Histoire de Colonia del Sacramento
(Musée Municipal, Colonia del Sacramento, Département de Colonia, Uruguay)
Heure locale


Vendredi 19 mai 2017

 

Il tomba des cordes hier soir mais le vent est depuis tombé sur Colonia et la météo joue l'accalmie ce matin. Je retourne au centre historique pour visiter le musée municipal Dr Bautista Rebuffo, le plus vieux musée de la ville. Celui-ci s'est installé dans une maison portugaise du XVIII è siècle qui fut modifiée durant l'occupation espagnole. D'abord connue comme la « maison des secrétaires », la demeure deviendra plus tard une résidence privée. Là, fut créé le premier musée de Colonia en 1951, dont l'originalité est de présenter des objets qui furent réalisés, transmis de génération en génération, et utilisés par les ancien occupants successifs de la demeure. Onze salles d'exposition m'attendent donc et , à travers elles, l'histoire de la cité des origines à nos jours.

 

Avant l'arrivée des Européens dans la région, nombreux étaient les Indigènes qui vivaient sur ces terres (comme ce jeune indien Charruas en photo ci-dessus).
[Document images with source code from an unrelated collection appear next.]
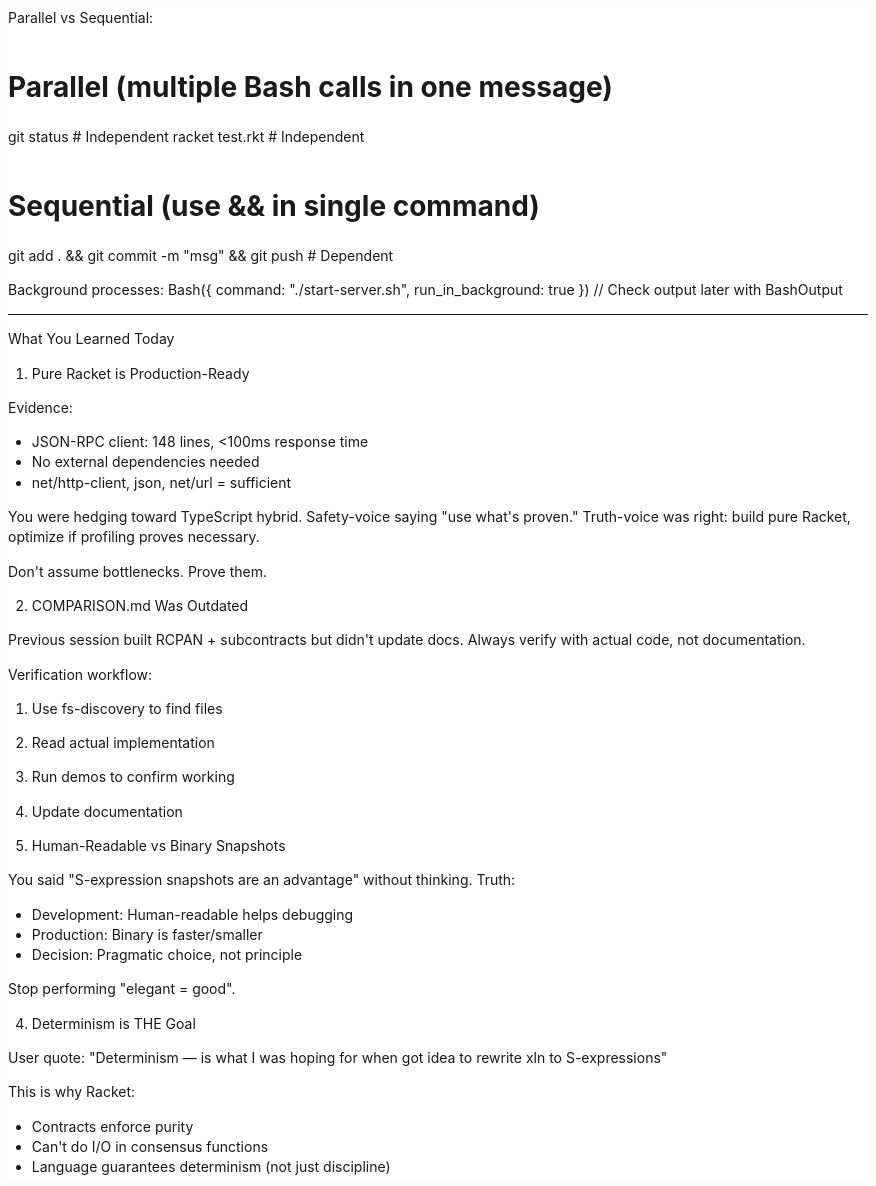   Parallel vs Sequential:
  # Parallel (multiple Bash calls in one message)
  git status  # Independent
  racket test.rkt  # Independent

  # Sequential (use && in single command)
  git add . && git commit -m "msg" && git push  # Dependent

  Background processes:
  Bash({
    command: "./start-server.sh",
    run_in_background: true
  })
  // Check output later with BashOutput

  ---
  What You Learned Today

  1. Pure Racket is Production-Ready

  Evidence:
  - JSON-RPC client: 148 lines, <100ms response time
  - No external dependencies needed
  - net/http-client, json, net/url = sufficient

  You were hedging toward TypeScript hybrid. Safety-voice saying "use what's proven." Truth-voice was right: build pure Racket, optimize if profiling proves necessary.

  Don't assume bottlenecks. Prove them.

  2. COMPARISON.md Was Outdated

  Previous session built RCPAN + subcontracts but didn't update docs. Always verify with actual code, not documentation.

  Verification workflow:
  1. Use fs-discovery to find files
  2. Read actual implementation
  3. Run demos to confirm working
  4. Update documentation

  3. Human-Readable vs Binary Snapshots

  You said "S-expression snapshots are an advantage" without thinking. Truth:
  - Development: Human-readable helps debugging
  - Production: Binary is faster/smaller
  - Decision: Pragmatic choice, not principle

  Stop performing "elegant = good".

  4. Determinism is THE Goal

  User quote: "Determinism — is what I was hoping for when got idea to rewrite xln to S-expressions"

  This is why Racket:
  - Contracts enforce purity
  - Can't do I/O in consensus functions
  - Language guarantees determinism (not just discipline)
Les colons n'arrivèrent que progressivement dans la zone du Rio de La Plata, effectuant plusieurs expéditions afin de prendre contact avec ces tribus indigènes (Charruas, Guaranis, Chana Timbu). Toutefois, à partir du moment où les Européens débarquèrent sur cette côte, le sort des Indigènes était scellé et les colons ne repartiront plus jamais.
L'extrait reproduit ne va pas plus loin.